Required work:
Please write out all of the records below exactly as they appear.

[Source records]
========

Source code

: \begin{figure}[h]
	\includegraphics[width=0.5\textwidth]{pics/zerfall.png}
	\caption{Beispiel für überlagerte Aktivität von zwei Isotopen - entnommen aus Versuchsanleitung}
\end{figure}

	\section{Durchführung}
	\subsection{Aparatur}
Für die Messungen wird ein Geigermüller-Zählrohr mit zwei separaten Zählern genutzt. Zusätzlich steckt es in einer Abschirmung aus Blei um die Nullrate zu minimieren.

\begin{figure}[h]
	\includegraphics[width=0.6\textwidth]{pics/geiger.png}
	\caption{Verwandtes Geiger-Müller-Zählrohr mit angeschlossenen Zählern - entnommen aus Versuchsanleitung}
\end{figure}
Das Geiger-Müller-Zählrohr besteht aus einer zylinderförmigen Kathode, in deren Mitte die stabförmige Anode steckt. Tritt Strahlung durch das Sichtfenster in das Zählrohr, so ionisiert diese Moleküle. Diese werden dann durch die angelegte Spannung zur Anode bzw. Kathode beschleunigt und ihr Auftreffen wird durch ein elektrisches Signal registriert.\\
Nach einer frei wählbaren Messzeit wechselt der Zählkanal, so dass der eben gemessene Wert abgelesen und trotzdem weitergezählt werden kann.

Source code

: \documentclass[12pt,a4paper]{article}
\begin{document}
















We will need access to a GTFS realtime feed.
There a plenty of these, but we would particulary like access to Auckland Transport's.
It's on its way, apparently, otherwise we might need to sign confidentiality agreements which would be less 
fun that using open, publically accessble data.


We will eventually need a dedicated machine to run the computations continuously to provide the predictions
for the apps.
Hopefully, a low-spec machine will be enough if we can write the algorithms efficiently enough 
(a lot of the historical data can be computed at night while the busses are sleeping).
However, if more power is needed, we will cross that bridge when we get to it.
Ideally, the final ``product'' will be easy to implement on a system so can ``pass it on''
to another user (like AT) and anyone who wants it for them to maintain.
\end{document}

========

Response to this task:
Source code

: \begin{figure}[h]
	\includegraphics[width=0.5\textwidth]{pics/zerfall.png}
	\caption{Beispiel für überlagerte Aktivität von zwei Isotopen - entnommen aus Versuchsanleitung}
\end{figure}

	\section{Durchführung}
	\subsection{Aparatur}
Für die Messungen wird ein Geigermüller-Zählrohr mit zwei separaten Zählern genutzt. Zusätzlich steckt es in einer Abschirmung aus Blei um die Nullrate zu minimieren.

\begin{figure}[h]
	\includegraphics[width=0.6\textwidth]{pics/geiger.png}
	\caption{Verwandtes Geiger-Müller-Zählrohr mit angeschlossenen Zählern - entnommen aus Versuchsanleitung}
\end{figure}
Das Geiger-Müller-Zählrohr besteht aus einer zylinderförmigen Kathode, in deren Mitte die stabförmige Anode steckt. Tritt Strahlung durch das Sichtfenster in das Zählrohr, so ionisiert diese Moleküle. Diese werden dann durch die angelegte Spannung zur Anode bzw. Kathode beschleunigt und ihr Auftreffen wird durch ein elektrisches Signal registriert.\\
Nach einer frei wählbaren Messzeit wechselt der Zählkanal, so dass der eben gemessene Wert abgelesen und trotzdem weitergezählt werden kann.

Source code

: \documentclass[12pt,a4paper]{article}
\begin{document}
















We will need access to a GTFS realtime feed.
There a plenty of these, but we would particulary like access to Auckland Transport's.
It's on its way, apparently, otherwise we might need to sign confidentiality agreements which would be less 
fun that using open, publically accessble data.


We will eventually need a dedicated machine to run the computations continuously to provide the predictions
for the apps.
Hopefully, a low-spec machine will be enough if we can write the algorithms efficiently enough 
(a lot of the historical data can be computed at night while the busses are sleeping).
However, if more power is needed, we will cross that bridge when we get to it.
Ideally, the final ``product'' will be easy to implement on a system so can ``pass it on''
to another user (like AT) and anyone who wants it for them to maintain.
\end{document}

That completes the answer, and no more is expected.